How to Get Tagrisso (Osimertinib) Covered by Aetna CVS Health in Michigan: Prior Authorization Forms, Appeals, and State Rights

Answer Box: Getting Tagrisso Covered by Aetna CVS Health in Michigan

Fastest path to approval: Submit prior authorization with documented EGFR mutation test results, specific NSCLC diagnosis/stage, and prescriber attestation that Tagrisso meets FDA labeling criteria. Aetna typically requires 30-45 days for standard decisions, 72 hours for urgent oncology cases. If denied, Michigan patients have 127 days to file external review with DIFS.
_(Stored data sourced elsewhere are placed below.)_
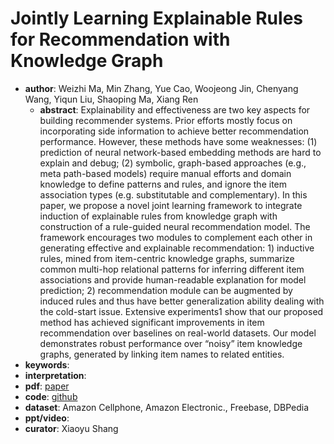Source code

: # Jointly Learning Explainable Rules for Recommendation with Knowledge Graph 
- **author**: Weizhi Ma, Min Zhang, Yue Cao, Woojeong Jin, Chenyang Wang, Yiqun Liu, Shaoping Ma, Xiang Ren
  - **abstract**: Explainability and effectiveness are two key aspects for building recommender systems. Prior efforts mostly focus on incorporating side information to achieve better recommendation performance. However, these methods have some weaknesses: (1) prediction of neural network-based embedding methods are hard to explain and debug; (2) symbolic, graph-based approaches (e.g., meta path-based models) require manual efforts and domain knowledge to define patterns and rules, and ignore the item association types (e.g. substitutable and complementary). In this paper, we propose a novel joint learning framework to integrate induction of explainable rules from knowledge graph with construction of a rule-guided neural recommendation model. The framework encourages two modules to complement each other in generating effective and explainable recommendation: 1) inductive rules, mined from item-centric knowledge graphs, summarize common multi-hop relational patterns for inferring different item associations and provide human-readable explanation for model prediction; 2) recommendation module can be augmented by induced rules and thus have better generalization ability dealing with the cold-start issue. Extensive experiments1 show that our proposed method has achieved significant improvements in item recommendation over baselines on real-world datasets. Our model demonstrates robust performance over “noisy” item knowledge graphs, generated by linking item names to related entities. 
- **keywords**: 
- **interpretation**: 
- **pdf**: [paper](https://arxiv.org/pdf/1903.03714)
- **code**: [github](https://github.com/numb3r3/kgraph-recsys)
- **dataset**: Amazon Cellphone, Amazon Electronic., Freebase, DBPedia  
- **ppt/video**:
- **curator**: Xiaoyu Shang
First step today: Contact your oncologist's office to verify they have your complete EGFR mutation report and request they submit the Aetna prior authorization form through their provider portal or CVS Specialty directly.

Table of Contents

  1. Why Michigan State Rules Matter
  2. Aetna CVS Health Tagrisso Requirements
  3. Prior Authorization Timeline Standards
  4. Step Therapy Protections and Medical Exceptions
  5. Continuity of Care Rights
  6. Michigan External Review Process
  7. Common Denial Reasons and Solutions
  8. Appeals Playbook: Internal to External Review
  9. Cost Assistance and Patient Support
  10. When to Contact Michigan Regulators
  11. FAQ

Why Michigan State Rules Matter

Michigan's insurance landscape offers strong patient protections that work alongside Aetna CVS Health's national policies. With Blue Cross Blue Shield of Michigan covering about 67% of commercial members, Aetna operates as a significant secondary player, serving roughly 15-20% of the commercial market plus Medicare Advantage and Medicaid managed care through Aetna Better Health of Michigan.

How state and plan policies interact: While Aetna sets its own clinical criteria for Tagrisso coverage—requiring documented EGFR mutations and appropriate cancer staging—Michigan law governs the procedural aspects: how quickly decisions must be made, what constitutes a valid appeal, and your right to independent external review.

Line-of-business differences: Commercial Aetna plans follow Michigan's Patient's Right to Independent Review Act, while Aetna Better Health (Medicaid) follows state Medicaid appeals processes. Medicare Advantage plans blend federal Medicare appeals rights with some state protections.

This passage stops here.